■ Task brief ■
Find each line below that includes "unsigned", then copy it.

■ Information shown ■
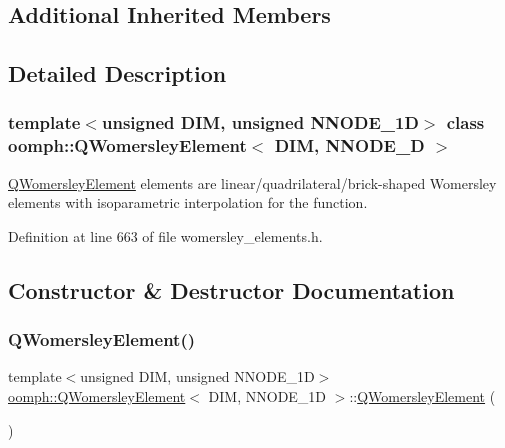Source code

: \subsection*{Additional Inherited Members}


\subsection{Detailed Description}
\subsubsection*{template$<$unsigned D\+IM, unsigned N\+N\+O\+D\+E\+\_\+1D$>$\newline
class oomph\+::\+Q\+Womersley\+Element$<$ D\+I\+M, N\+N\+O\+D\+E\+\_\+D $>$}

\hyperlink{classoomph_1_1QWomersleyElement}{Q\+Womersley\+Element} elements are linear/quadrilateral/brick-\/shaped Womersley elements with isoparametric interpolation for the function. 

Definition at line 663 of file womersley\+\_\+elements.\+h.



\subsection{Constructor \& Destructor Documentation}
\mbox{\label{classoomph_1_1QWomersleyElement_a42dc522e6a7adb0b87e335a797d07bf4}} 
\subsubsection{\texorpdfstring{Q\+Womersley\+Element()}{QWomersleyElement()}\hspace{0.1cm}{\footnotesize\ttfamily [1/2]}}
{\footnotesize\ttfamily template$<$unsigned D\+IM, unsigned N\+N\+O\+D\+E\+\_\+1D$>$ \\
\hyperlink{classoomph_1_1QWomersleyElement}{oomph\+::\+Q\+Womersley\+Element}$<$ D\+IM, N\+N\+O\+D\+E\+\_\+1D $>$\+::\hyperlink{classoomph_1_1QWomersleyElement}{Q\+Womersley\+Element} (\begin{DoxyParamCaption}{ }\end{DoxyParamCaption})\hspace{0.3cm}{\ttfamily [inline]}}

■ Reply ■
\subsubsection*{template$<$unsigned D\+IM, unsigned N\+N\+O\+D\+E\+\_\+1D$>$\newline
{\footnotesize\ttfamily template$<$unsigned D\+IM, unsigned N\+N\+O\+D\+E\+\_\+1D$>$ \\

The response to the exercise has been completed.